特殊用途向け電源の出力は、さまざまな方法で設定できます。例えば、出力インピーダンス、スイッチオンディレイ、各種トリガモードなどのパラメータを設定できます。DUTへの負荷の影響を抑えるには、電源の出力インピーダンスをできるだけ小さくする必要があります。ただし、アプリケーションによっては、バッテリーを制御下でシミュレートしたり、バッテリーの放電に伴う内部インピーダンスの増加をシミュレートしたりする必要があります。R&S®NGL200R&S®NGM200およびR&S®NGU201 電源では、出力インピーダンスを調整できるため、こうしたアプリケーションに対応することができます。

まとめ

  • DC電源には、リニア、スイッチングモード、混在型アーキテクチャーという3種類の一般的な方式が存在します。

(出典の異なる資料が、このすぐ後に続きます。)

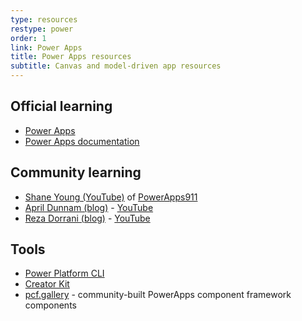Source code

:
 ```yaml
---
type: resources
restype: power
order: 1
link: Power Apps
title: Power Apps resources
subtitle: Canvas and model-driven app resources
---
```


## Official learning

* [Power Apps](https://learn.microsoft.com/training/powerplatform/power-apps)
* [Power Apps documentation](https://learn.microsoft.com/power-apps/)

## Community learning

* [Shane Young (YouTube)](https://www.youtube.com/@ShanesCows/playlists) of [PowerApps911](https://www.powerapps911.com/blog)
* [April Dunnam (blog)](https://www.sharepointsiren.com/) - [YouTube](https://www.youtube.com/@AprilDunnam/playlists)
* [Reza Dorrani (blog)](https://rezadorrani.com/) - [YouTube](https://www.youtube.com/@RezaDorrani/playlists)

## Tools

* [Power Platform CLI](https://learn.microsoft.com/power-platform/developer/cli/introduction)
* [Creator Kit](https://learn.microsoft.com/power-platform/guidance/creator-kit/overview)
* [pcf.gallery](https://pcf.gallery/) - community-built PowerApps component framework components
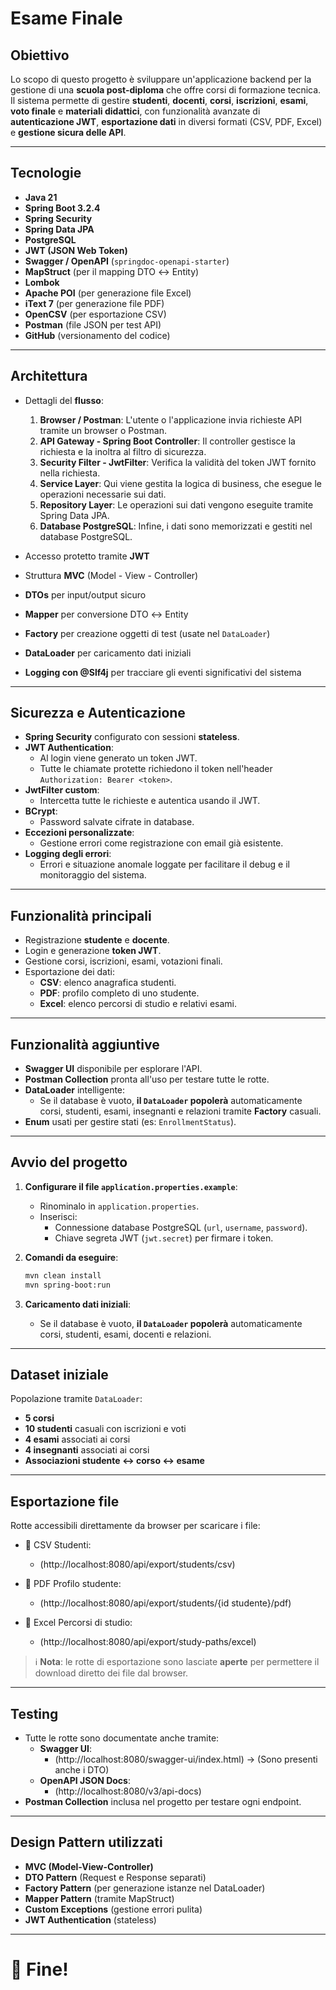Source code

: # Esame Finale

## Obiettivo
Lo scopo di questo progetto è sviluppare un'applicazione backend per la gestione di una **scuola post-diploma** che offre corsi di formazione tecnica.  
Il sistema permette di gestire **studenti**, **docenti**, **corsi**, **iscrizioni**, **esami**, **voto finale** e **materiali didattici**, con funzionalità avanzate di **autenticazione JWT**, **esportazione dati** in diversi formati (CSV, PDF, Excel) e **gestione sicura delle API**.

---

## Tecnologie
- **Java 21**
- **Spring Boot 3.2.4**
- **Spring Security**
- **Spring Data JPA**
- **PostgreSQL**
- **JWT (JSON Web Token)**
- **Swagger / OpenAPI** (`springdoc-openapi-starter`)
- **MapStruct** (per il mapping DTO ↔️ Entity)
- **Lombok**
- **Apache POI** (per generazione file Excel)
- **iText 7** (per generazione file PDF)
- **OpenCSV** (per esportazione CSV)
- **Postman** (file JSON per test API)
- **GitHub** (versionamento del codice)

---

## Architettura
- Dettagli del **flusso**:
    1. **Browser / Postman**: L'utente o l'applicazione invia richieste API tramite un browser o Postman.
    2. **API Gateway - Spring Boot Controller**: Il controller gestisce la richiesta e la inoltra al filtro di sicurezza.
    3. **Security Filter - JwtFilter**: Verifica la validità del token JWT fornito nella richiesta.
    4. **Service Layer**: Qui viene gestita la logica di business, che esegue le operazioni necessarie sui dati.
    5. **Repository Layer**: Le operazioni sui dati vengono eseguite tramite Spring Data JPA.
    6. **Database PostgreSQL**: Infine, i dati sono memorizzati e gestiti nel database PostgreSQL.
    
- Accesso protetto tramite **JWT**
- Struttura **MVC** (Model - View - Controller)
- **DTOs** per input/output sicuro
- **Mapper** per conversione DTO ↔️ Entity
- **Factory** per creazione oggetti di test (usate nel `DataLoader`)
- **DataLoader** per caricamento dati iniziali
- **Logging con @Slf4j** per tracciare gli eventi significativi del sistema

---

## Sicurezza e Autenticazione
- **Spring Security** configurato con sessioni **stateless**.
- **JWT Authentication**:
  - Al login viene generato un token JWT.
  - Tutte le chiamate protette richiedono il token nell'header `Authorization: Bearer <token>`.
- **JwtFilter custom**:
  - Intercetta tutte le richieste e autentica usando il JWT.
- **BCrypt**:
  - Password salvate cifrate in database.
- **Eccezioni personalizzate**:
  - Gestione errori come registrazione con email già esistente.
- **Logging degli errori**:
  - Errori e situazione anomale loggate per facilitare il debug e il monitoraggio del sistema.

---

## Funzionalità principali
- Registrazione **studente** e **docente**.
- Login e generazione **token JWT**.
- Gestione corsi, iscrizioni, esami, votazioni finali.
- Esportazione dei dati:
  - **CSV**: elenco anagrafica studenti.
  - **PDF**: profilo completo di uno studente.
  - **Excel**: elenco percorsi di studio e relativi esami.

---

## Funzionalità aggiuntive
- **Swagger UI** disponibile per esplorare l'API.
- **Postman Collection** pronta all'uso per testare tutte le rotte.
- **DataLoader** intelligente:
  - Se il database è vuoto, **il `DataLoader` popolerà** automaticamente corsi, studenti, esami, insegnanti e relazioni tramite **Factory** casuali.
- **Enum** usati per gestire stati (es: `EnrollmentStatus`).

---

## Avvio del progetto

1. **Configurare il file `application.properties.example`**:
   - Rinominalo in `application.properties`.
   - Inserisci:
     - Connessione database PostgreSQL (`url`, `username`, `password`).
     - Chiave segreta JWT (`jwt.secret`) per firmare i token.

2. **Comandi da eseguire**:
   ```bash
   mvn clean install
   mvn spring-boot:run
   ```

3. **Caricamento dati iniziali**:
   - Se il database è vuoto, **il `DataLoader` popolerà** automaticamente corsi, studenti, esami, docenti e relazioni.

---

## Dataset iniziale
Popolazione tramite `DataLoader`:
- **5 corsi**
- **10 studenti** casuali con iscrizioni e voti
- **4 esami** associati ai corsi
- **4 insegnanti** associati ai corsi
- **Associazioni studente ↔️ corso ↔️ esame**

---

## Esportazione file

Rotte accessibili direttamente da browser per scaricare i file:

- 📄 CSV Studenti:
  - (http://localhost:8080/api/export/students/csv)

- 📄 PDF Profilo studente:
  - (http://localhost:8080/api/export/students/{id studente}/pdf)

- 📄 Excel Percorsi di studio:
  - (http://localhost:8080/api/export/study-paths/excel)

> ℹ️ **Nota**: le rotte di esportazione sono lasciate **aperte** per permettere il download diretto dei file dal browser.

---

## Testing
- Tutte le rotte sono documentate anche tramite:
  - **Swagger UI**:
    - (http://localhost:8080/swagger-ui/index.html) -> (Sono presenti anche i DTO)
  - **OpenAPI JSON Docs**:
    - (http://localhost:8080/v3/api-docs)
- **Postman Collection** inclusa nel progetto per testare ogni endpoint.

---

## Design Pattern utilizzati
- **MVC (Model-View-Controller)**
- **DTO Pattern** (Request e Response separati)
- **Factory Pattern** (per generazione istanze nel DataLoader)
- **Mapper Pattern** (tramite MapStruct)
- **Custom Exceptions** (gestione errori pulita)
- **JWT Authentication** (stateless)

---

# 🚀 Fine!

  • リニア電源は、リップルやノイズが少なく安定した出力電圧を供給できるため、破損しやすい電子機器に最適です。
  • スイッチングモード電源(SMPS)はリニア電源よりも高効率で、電圧レギュレーションに高周波チョッピングを採用しており、より小型のコンポーネントを使用できます。
  • 混在型アーキテクチャーの電源は、リニアとスイッチングモードの特長を兼ね備えることで、効率の向上とノイズの削減を実現しています。
  • 電流が正の電圧端子に流れ込むと、電源は電子負荷として動作し、電力を供給(ソース)するのではなく吸収(シンク)します。
  • 2象限または4象限電源はソースとしてもシンクとしても動作可能で、バッテリーや負荷をシミュレートできます。このような機器は、ソースモードとシンクモードを自動的に切り替えます。
  • ソース・メジャー・ユニット(SMU)はすべての象限で動作可能な電源で、通常、正負両方向の電圧と電流に対するシンク機能も備えています。